Implementing Generalized Least Squares (GLS) in Python - Coding

Generalized Least Squares (GLS) is a statistical technique used to estimate the unknown parameters in a linear regression model. It extends the Ordinary Least Squares (OLS) method by addressing situations where the assumptions of OLS are violated, specifically when there is heteroscedasticity or autocorrelation in the error terms. GLS is crucial in providing more accurate and reliable estimates in such scenarios. This article provides a detailed exploration of the GLS method, its underlying principles, and its implementation in Python.

Table of Content

What is Generalized Least Squares (GLS)?
Implementing GLS in Python

Example 1: Implementing GLS with statsmodels
Example 2: Implementing Feasible Generalized Least Squares (FGLS)

Evaluating GLS Models

What is Generalized Least Squares (GLS)?

Generalized Least Squares (GLS) is an extension of the Ordinary Least Squares (OLS) regression method used to estimate the unknown parameters in a linear regression model. GLS is particularly useful when the assumptions of OLS, such as homoscedasticity (constant variance of errors) and absence of autocorrelation (independence of errors), are violated. By addressing heteroscedasticity and autocorrelation in the error terms, GLS provides more accurate and reliable parameter estimates.

Why Use GLS?

In real-world data analysis, the assumptions of OLS are often violated. When this happens, OLS estimates become inefficient and biased.
GLS corrects for these issues by transforming the data to meet the OLS assumptions, ensuring that the estimates remain the Best Linear Unbiased Estimators (BLUE).

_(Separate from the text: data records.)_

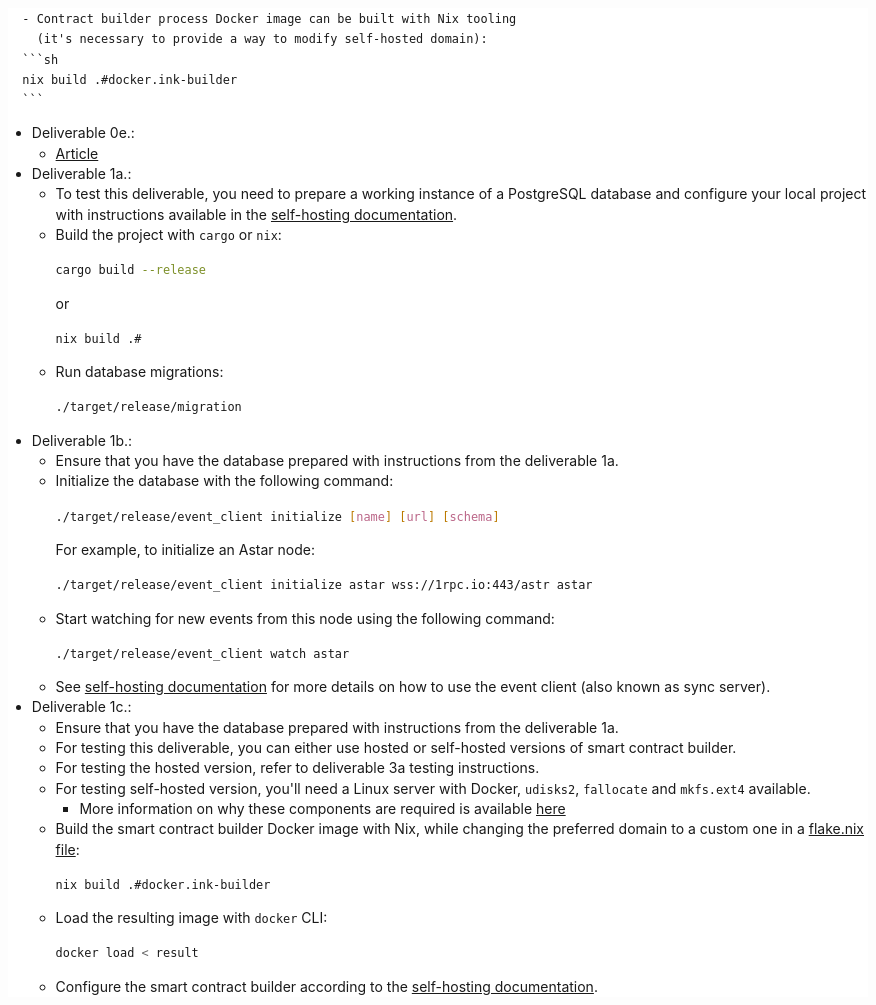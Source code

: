       - Contract builder process Docker image can be built with Nix tooling
        (it's necessary to provide a way to modify self-hosted domain):
      ```sh
      nix build .#docker.ink-builder
      ```
- Deliverable 0e.:
  - [Article](https://medium.com/brushfam/patron-is-your-one-stop-smart-contract-manager-for-polkadot-ecosystem-b1f89a48ba40)
- Deliverable 1a.:
  - To test this deliverable, you need to prepare a working instance of a PostgreSQL database and configure your local project
    with instructions available in the [self-hosting documentation](https://github.com/Brushfam/patron-backend/blob/master/docs/self-hosted.md).
  - Build the project with `cargo` or `nix`:
    ```sh
    cargo build --release
    ```
    or
    ```sh
    nix build .#
    ```
  - Run database migrations:
    ```sh
    ./target/release/migration
    ```
- Deliverable 1b.:
  - Ensure that you have the database prepared with instructions from the deliverable 1a.
  - Initialize the database with the following command:
    ```sh
    ./target/release/event_client initialize [name] [url] [schema]
    ```
    For example, to initialize an Astar node:
    ```sh
    ./target/release/event_client initialize astar wss://1rpc.io:443/astr astar
    ```
  - Start watching for new events from this node using the following command:
    ```sh
    ./target/release/event_client watch astar
    ```
  - See [self-hosting documentation](https://github.com/Brushfam/patron-backend/blob/master/docs/self-hosted.md) for more
    details on how to use the event client (also known as sync server).
- Deliverable 1c.:
  - Ensure that you have the database prepared with instructions from the deliverable 1a.
  - For testing this deliverable, you can either use hosted or self-hosted versions of smart contract builder.
  - For testing the hosted version, refer to deliverable 3a testing instructions.
  - For testing self-hosted version, you'll need a Linux server with Docker, `udisks2`, `fallocate` and `mkfs.ext4` available.
    - More information on why these components are required is available [here](https://github.com/Brushfam/patron-backend/blob/master/docs/self-hosted.md#smart-contract-builder)
  - Build the smart contract builder Docker image with Nix, while changing the preferred domain to a custom one in a
    [flake.nix file](https://github.com/Brushfam/patron-backend/blob/202c60325a51af0b7762e1b72e4d609adbbdd56e/flake.nix#L61):
    ```sh
    nix build .#docker.ink-builder
    ```
  - Load the resulting image with `docker` CLI:
    ```sh
    docker load < result
    ```
  - Configure the smart contract builder according to the [self-hosting documentation](https://github.com/Brushfam/patron-backend/blob/master/docs/self-hosted.md).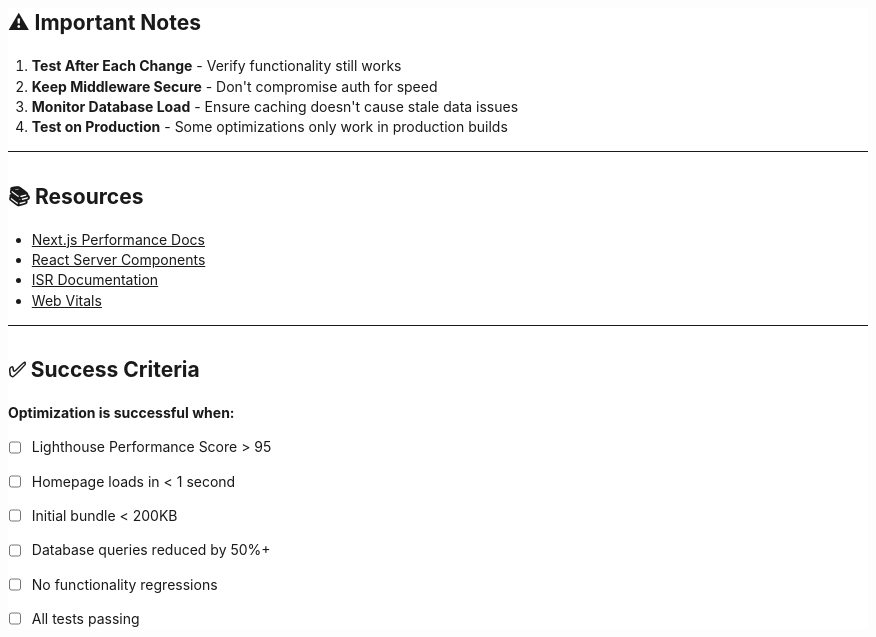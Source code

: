 
## ⚠️ Important Notes

1. **Test After Each Change** - Verify functionality still works
2. **Keep Middleware Secure** - Don't compromise auth for speed
3. **Monitor Database Load** - Ensure caching doesn't cause stale data issues
4. **Test on Production** - Some optimizations only work in production builds

---

## 📚 Resources

- [Next.js Performance Docs](https://nextjs.org/docs/app/building-your-application/optimizing)
- [React Server Components](https://nextjs.org/docs/app/building-your-application/rendering/server-components)
- [ISR Documentation](https://nextjs.org/docs/app/building-your-application/data-fetching/incremental-static-regeneration)
- [Web Vitals](https://web.dev/vitals/)

---

## ✅ Success Criteria

**Optimization is successful when:**
- [ ] Lighthouse Performance Score > 95
- [ ] Homepage loads in < 1 second
- [ ] Initial bundle < 200KB
- [ ] Database queries reduced by 50%+
- [ ] No functionality regressions
- [ ] All tests passing


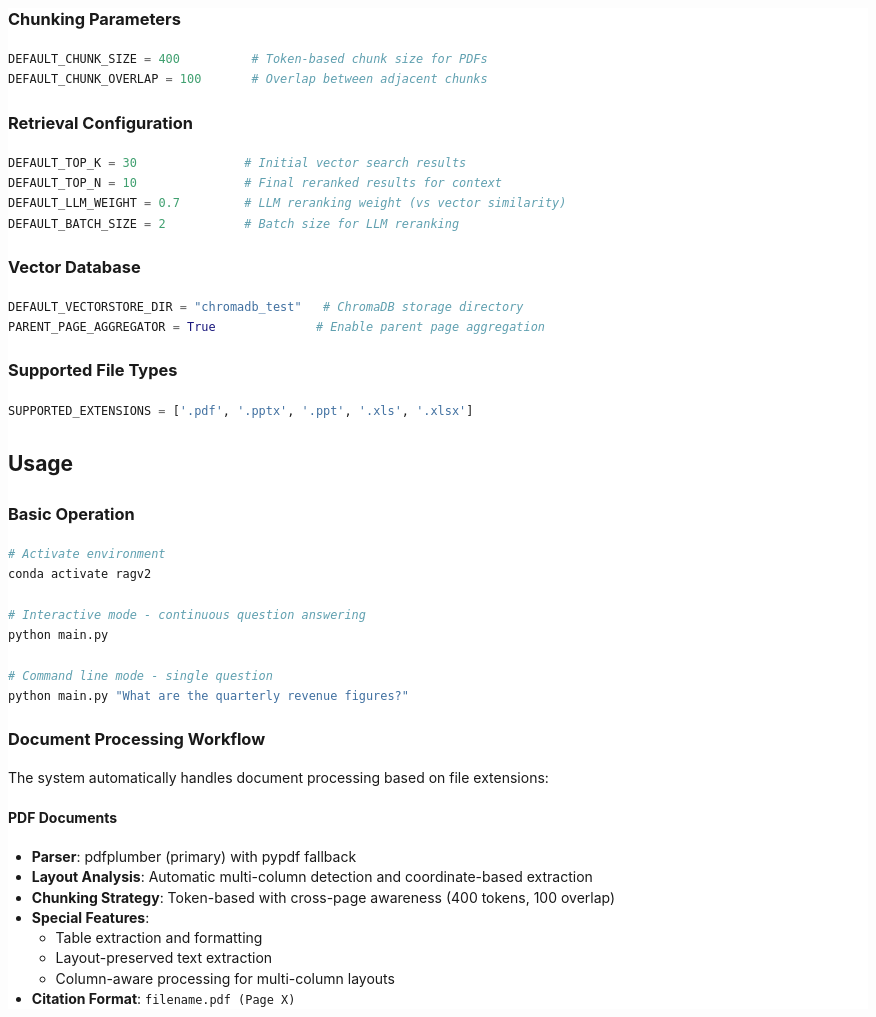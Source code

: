 ### Chunking Parameters
```python
DEFAULT_CHUNK_SIZE = 400          # Token-based chunk size for PDFs
DEFAULT_CHUNK_OVERLAP = 100       # Overlap between adjacent chunks
```

### Retrieval Configuration
```python
DEFAULT_TOP_K = 30               # Initial vector search results
DEFAULT_TOP_N = 10               # Final reranked results for context
DEFAULT_LLM_WEIGHT = 0.7         # LLM reranking weight (vs vector similarity)
DEFAULT_BATCH_SIZE = 2           # Batch size for LLM reranking
```

### Vector Database
```python
DEFAULT_VECTORSTORE_DIR = "chromadb_test"   # ChromaDB storage directory
PARENT_PAGE_AGGREGATOR = True              # Enable parent page aggregation
```

### Supported File Types
```python
SUPPORTED_EXTENSIONS = ['.pdf', '.pptx', '.ppt', '.xls', '.xlsx']
```

## Usage

### Basic Operation

```bash
# Activate environment
conda activate ragv2

# Interactive mode - continuous question answering
python main.py

# Command line mode - single question
python main.py "What are the quarterly revenue figures?"
```

### Document Processing Workflow

The system automatically handles document processing based on file extensions:

#### PDF Documents
- **Parser**: pdfplumber (primary) with pypdf fallback
- **Layout Analysis**: Automatic multi-column detection and coordinate-based extraction
- **Chunking Strategy**: Token-based with cross-page awareness (400 tokens, 100 overlap)
- **Special Features**: 
  - Table extraction and formatting
  - Layout-preserved text extraction
  - Column-aware processing for multi-column layouts
- **Citation Format**: `filename.pdf (Page X)`
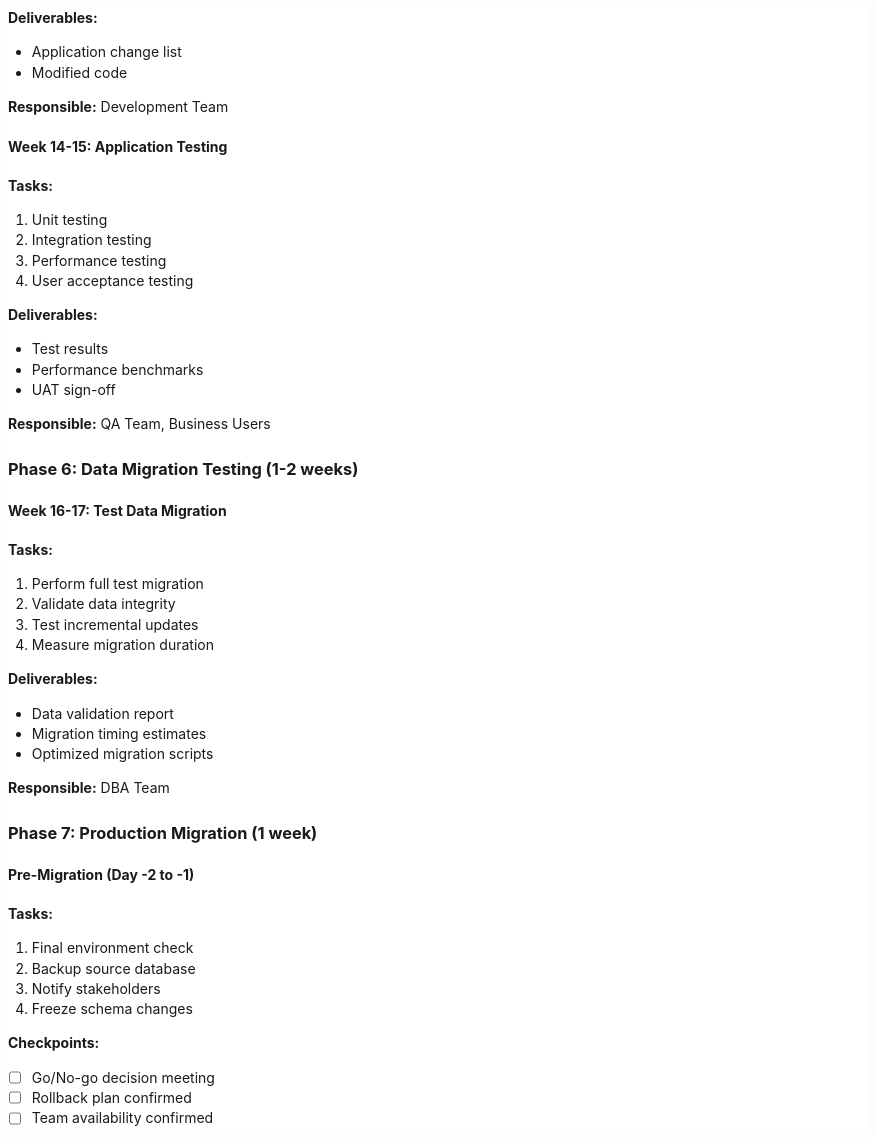 **Deliverables:**

- Application change list
- Modified code

**Responsible:** Development Team

#### Week 14-15: Application Testing

**Tasks:**

1. Unit testing
1. Integration testing
1. Performance testing
1. User acceptance testing

**Deliverables:**

- Test results
- Performance benchmarks
- UAT sign-off

**Responsible:** QA Team, Business Users

### Phase 6: Data Migration Testing (1-2 weeks)

#### Week 16-17: Test Data Migration

**Tasks:**

1. Perform full test migration
1. Validate data integrity
1. Test incremental updates
1. Measure migration duration

**Deliverables:**

- Data validation report
- Migration timing estimates
- Optimized migration scripts

**Responsible:** DBA Team

### Phase 7: Production Migration (1 week)

#### Pre-Migration (Day -2 to -1)

**Tasks:**

1. Final environment check
1. Backup source database
1. Notify stakeholders
1. Freeze schema changes

**Checkpoints:**

- [ ] Go/No-go decision meeting
- [ ] Rollback plan confirmed
- [ ] Team availability confirmed

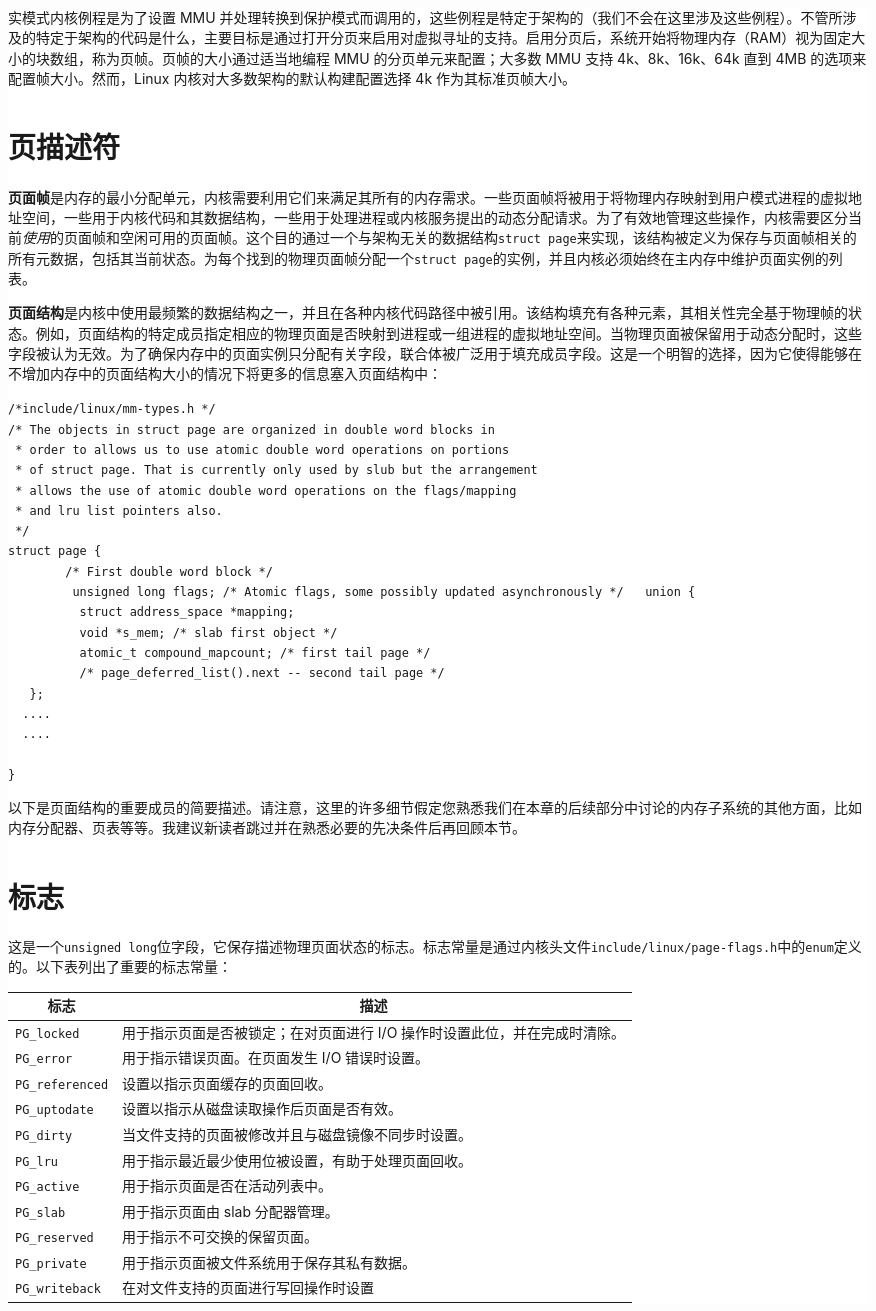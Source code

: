 实模式内核例程是为了设置 MMU 并处理转换到保护模式而调用的，这些例程是特定于架构的（我们不会在这里涉及这些例程）。不管所涉及的特定于架构的代码是什么，主要目标是通过打开分页来启用对虚拟寻址的支持。启用分页后，系统开始将物理内存（RAM）视为固定大小的块数组，称为页帧。页帧的大小通过适当地编程 MMU 的分页单元来配置；大多数 MMU 支持 4k、8k、16k、64k 直到 4MB 的选项来配置帧大小。然而，Linux 内核对大多数架构的默认构建配置选择 4k 作为其标准页帧大小。

# 页描述符

**页面帧**是内存的最小分配单元，内核需要利用它们来满足其所有的内存需求。一些页面帧将被用于将物理内存映射到用户模式进程的虚拟地址空间，一些用于内核代码和其数据结构，一些用于处理进程或内核服务提出的动态分配请求。为了有效地管理这些操作，内核需要区分当前*使用*的页面帧和空闲可用的页面帧。这个目的通过一个与架构无关的数据结构`struct page`来实现，该结构被定义为保存与页面帧相关的所有元数据，包括其当前状态。为每个找到的物理页面帧分配一个`struct page`的实例，并且内核必须始终在主内存中维护页面实例的列表。

**页面结构**是内核中使用最频繁的数据结构之一，并且在各种内核代码路径中被引用。该结构填充有各种元素，其相关性完全基于物理帧的状态。例如，页面结构的特定成员指定相应的物理页面是否映射到进程或一组进程的虚拟地址空间。当物理页面被保留用于动态分配时，这些字段被认为无效。为了确保内存中的页面实例只分配有关字段，联合体被广泛用于填充成员字段。这是一个明智的选择，因为它使得能够在不增加内存中的页面结构大小的情况下将更多的信息塞入页面结构中：

```
/*include/linux/mm-types.h */ 
/* The objects in struct page are organized in double word blocks in
 * order to allows us to use atomic double word operations on portions
 * of struct page. That is currently only used by slub but the arrangement
 * allows the use of atomic double word operations on the flags/mapping
 * and lru list pointers also.
 */
struct page {
        /* First double word block */
         unsigned long flags; /* Atomic flags, some possibly updated asynchronously */   union {
          struct address_space *mapping; 
          void *s_mem; /* slab first object */
          atomic_t compound_mapcount; /* first tail page */
          /* page_deferred_list().next -- second tail page */
   };
  ....
  ....

}
```

以下是页面结构的重要成员的简要描述。请注意，这里的许多细节假定您熟悉我们在本章的后续部分中讨论的内存子系统的其他方面，比如内存分配器、页表等等。我建议新读者跳过并在熟悉必要的先决条件后再回顾本节。

# 标志

这是一个`unsigned long`位字段，它保存描述物理页面状态的标志。标志常量是通过内核头文件`include/linux/page-flags.h`中的`enum`定义的。以下表列出了重要的标志常量：

| **标志** | **描述** |
| --- | --- |
| `PG_locked` | 用于指示页面是否被锁定；在对页面进行 I/O 操作时设置此位，并在完成时清除。 |
| `PG_error` | 用于指示错误页面。在页面发生 I/O 错误时设置。 |
| `PG_referenced` | 设置以指示页面缓存的页面回收。 |
| `PG_uptodate` | 设置以指示从磁盘读取操作后页面是否有效。 |
| `PG_dirty` | 当文件支持的页面被修改并且与磁盘镜像不同步时设置。 |
| `PG_lru` | 用于指示最近最少使用位被设置，有助于处理页面回收。 |
| `PG_active` | 用于指示页面是否在活动列表中。 |
| `PG_slab` | 用于指示页面由 slab 分配器管理。 |
| `PG_reserved` | 用于指示不可交换的保留页面。 |
| `PG_private` | 用于指示页面被文件系统用于保存其私有数据。 |
| `PG_writeback` | 在对文件支持的页面进行写回操作时设置 |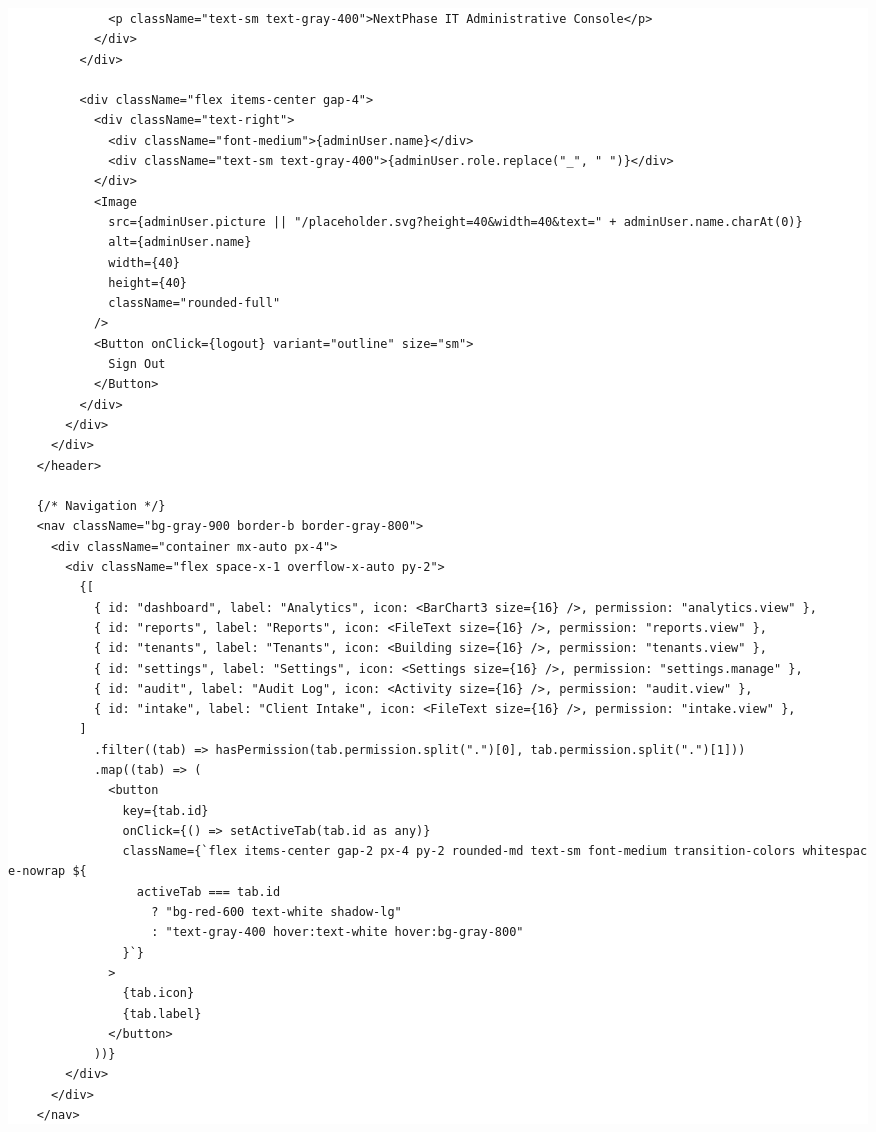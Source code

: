                   <p className="text-sm text-gray-400">NextPhase IT Administrative Console</p>
                </div>
              </div>

              <div className="flex items-center gap-4">
                <div className="text-right">
                  <div className="font-medium">{adminUser.name}</div>
                  <div className="text-sm text-gray-400">{adminUser.role.replace("_", " ")}</div>
                </div>
                <Image
                  src={adminUser.picture || "/placeholder.svg?height=40&width=40&text=" + adminUser.name.charAt(0)}
                  alt={adminUser.name}
                  width={40}
                  height={40}
                  className="rounded-full"
                />
                <Button onClick={logout} variant="outline" size="sm">
                  Sign Out
                </Button>
              </div>
            </div>
          </div>
        </header>

        {/* Navigation */}
        <nav className="bg-gray-900 border-b border-gray-800">
          <div className="container mx-auto px-4">
            <div className="flex space-x-1 overflow-x-auto py-2">
              {[
                { id: "dashboard", label: "Analytics", icon: <BarChart3 size={16} />, permission: "analytics.view" },
                { id: "reports", label: "Reports", icon: <FileText size={16} />, permission: "reports.view" },
                { id: "tenants", label: "Tenants", icon: <Building size={16} />, permission: "tenants.view" },
                { id: "settings", label: "Settings", icon: <Settings size={16} />, permission: "settings.manage" },
                { id: "audit", label: "Audit Log", icon: <Activity size={16} />, permission: "audit.view" },
                { id: "intake", label: "Client Intake", icon: <FileText size={16} />, permission: "intake.view" },
              ]
                .filter((tab) => hasPermission(tab.permission.split(".")[0], tab.permission.split(".")[1]))
                .map((tab) => (
                  <button
                    key={tab.id}
                    onClick={() => setActiveTab(tab.id as any)}
                    className={`flex items-center gap-2 px-4 py-2 rounded-md text-sm font-medium transition-colors whitespace-nowrap ${
                      activeTab === tab.id
                        ? "bg-red-600 text-white shadow-lg"
                        : "text-gray-400 hover:text-white hover:bg-gray-800"
                    }`}
                  >
                    {tab.icon}
                    {tab.label}
                  </button>
                ))}
            </div>
          </div>
        </nav>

Implementing GLS in Python

Python offers several libraries for implementing GLS, with statsmodels being one of the most popular. statsmodels provides comprehensive tools for statistical modeling, including GLS.

To install statsmodels, you can use pip:

pip install statsmodels

Example 1: Implementing GLS with `statsmodels`

Let’s walk through an example using the Longley dataset, a classic dataset in econometrics.

1. Loading the Data

Python

import numpy as np
import statsmodels.api as sm

np.random.seed(0)
n = 100
X = np.random.rand(n, 2)
X = sm.add_constant(X)  # Adds a constant term to the predictor

# Generate heteroscedastic and autocorrelated errors
errors = np.random.randn(n)
for i in range(1, n):
    errors[i] += 0.5 * errors[i-1]

beta = np.array([1, 0.5, -0.3])
y = X @ beta + errors

2. Fitting an OLS Model

First, we fit an OLS model to obtain the residuals.

Python

ols_model = sm.OLS(y, X).fit()
print(ols_model.summary())

Output:

OLS Regression Results:
OLS Regression Results
==============================================================================
Dep. Variable: y R-squared: 0.003
Model: OLS Adj. R-squared: -0.018
Method: Least Squares F-statistic: 0.1307
Date: Wed, 17 Jul 2024 Prob (F-statistic): 0.878
Time: 11:30:25 Log-Likelihood: -147.01
No. Observations: 100 AIC: 300.0
Df Residuals: 97 BIC: 307.8
Df Model: 2
Covariance Type: nonrobust
==============================================================================
coef std err t P>|t| [0.025 0.975]
------------------------------------------------------------------------------
const 1.0183 0.296 3.435 0.001 0.430 1.607
x1 -0.0074 0.380 -0.019 0.985 -0.762 0.748
x2 -0.1917 0.375 -0.511 0.610 -0.936 0.553
==============================================================================
Omnibus: 3.211 Durbin-Watson: 1.053
Prob(Omnibus): 0.201 Jarque-Bera (JB): 2.550
Skew: 0.339 Prob(JB): 0.279
Kurtosis: 3.389 Cond. No. 5.58
==============================================================================

Notes:
[1] Standard Errors assume that the covariance matrix of the errors is correctly specified.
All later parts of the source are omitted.